Directions:
Could you restate the entries word for word, without the images?

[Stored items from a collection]

-------

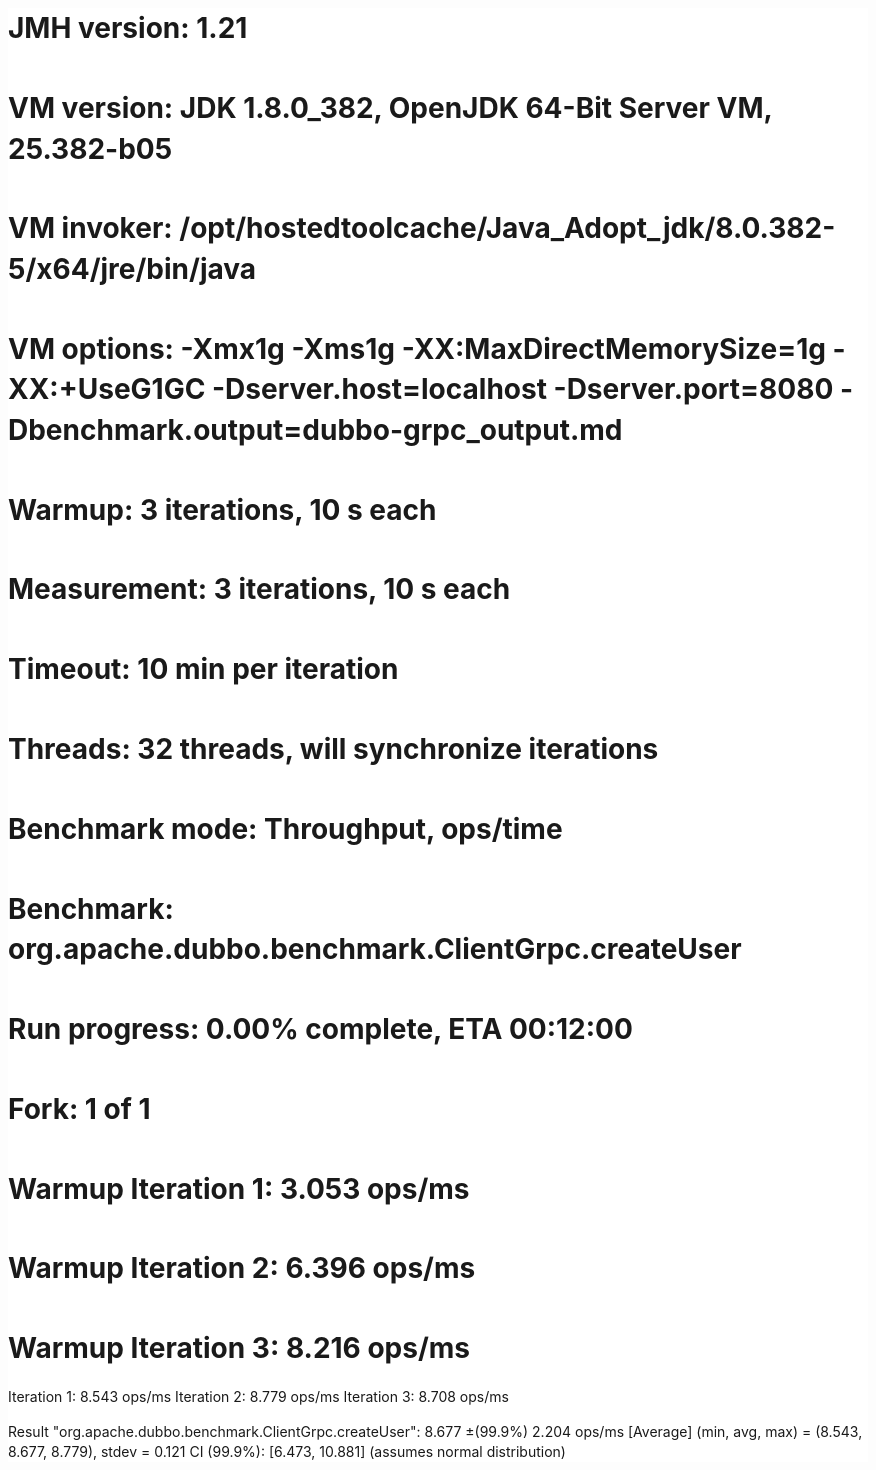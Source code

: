 # JMH version: 1.21
# VM version: JDK 1.8.0_382, OpenJDK 64-Bit Server VM, 25.382-b05
# VM invoker: /opt/hostedtoolcache/Java_Adopt_jdk/8.0.382-5/x64/jre/bin/java
# VM options: -Xmx1g -Xms1g -XX:MaxDirectMemorySize=1g -XX:+UseG1GC -Dserver.host=localhost -Dserver.port=8080 -Dbenchmark.output=dubbo-grpc_output.md
# Warmup: 3 iterations, 10 s each
# Measurement: 3 iterations, 10 s each
# Timeout: 10 min per iteration
# Threads: 32 threads, will synchronize iterations
# Benchmark mode: Throughput, ops/time
# Benchmark: org.apache.dubbo.benchmark.ClientGrpc.createUser

# Run progress: 0.00% complete, ETA 00:12:00
# Fork: 1 of 1
# Warmup Iteration   1: 3.053 ops/ms
# Warmup Iteration   2: 6.396 ops/ms
# Warmup Iteration   3: 8.216 ops/ms
Iteration   1: 8.543 ops/ms
Iteration   2: 8.779 ops/ms
Iteration   3: 8.708 ops/ms


Result "org.apache.dubbo.benchmark.ClientGrpc.createUser":
  8.677 ±(99.9%) 2.204 ops/ms [Average]
  (min, avg, max) = (8.543, 8.677, 8.779), stdev = 0.121
  CI (99.9%): [6.473, 10.881] (assumes normal distribution)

-------

Exercise output:
Source code

: # JMH version: 1.21
# VM version: JDK 1.8.0_382, OpenJDK 64-Bit Server VM, 25.382-b05
# VM invoker: /opt/hostedtoolcache/Java_Adopt_jdk/8.0.382-5/x64/jre/bin/java
# VM options: -Xmx1g -Xms1g -XX:MaxDirectMemorySize=1g -XX:+UseG1GC -Dserver.host=localhost -Dserver.port=8080 -Dbenchmark.output=dubbo-grpc_output.md
# Warmup: 3 iterations, 10 s each
# Measurement: 3 iterations, 10 s each
# Timeout: 10 min per iteration
# Threads: 32 threads, will synchronize iterations
# Benchmark mode: Throughput, ops/time
# Benchmark: org.apache.dubbo.benchmark.ClientGrpc.createUser

# Run progress: 0.00% complete, ETA 00:12:00
# Fork: 1 of 1
# Warmup Iteration   1: 3.053 ops/ms
# Warmup Iteration   2: 6.396 ops/ms
# Warmup Iteration   3: 8.216 ops/ms
Iteration   1: 8.543 ops/ms
Iteration   2: 8.779 ops/ms
Iteration   3: 8.708 ops/ms


Result "org.apache.dubbo.benchmark.ClientGrpc.createUser":
  8.677 ±(99.9%) 2.204 ops/ms [Average]
  (min, avg, max) = (8.543, 8.677, 8.779), stdev = 0.121
  CI (99.9%): [6.473, 10.881] (assumes normal distribution)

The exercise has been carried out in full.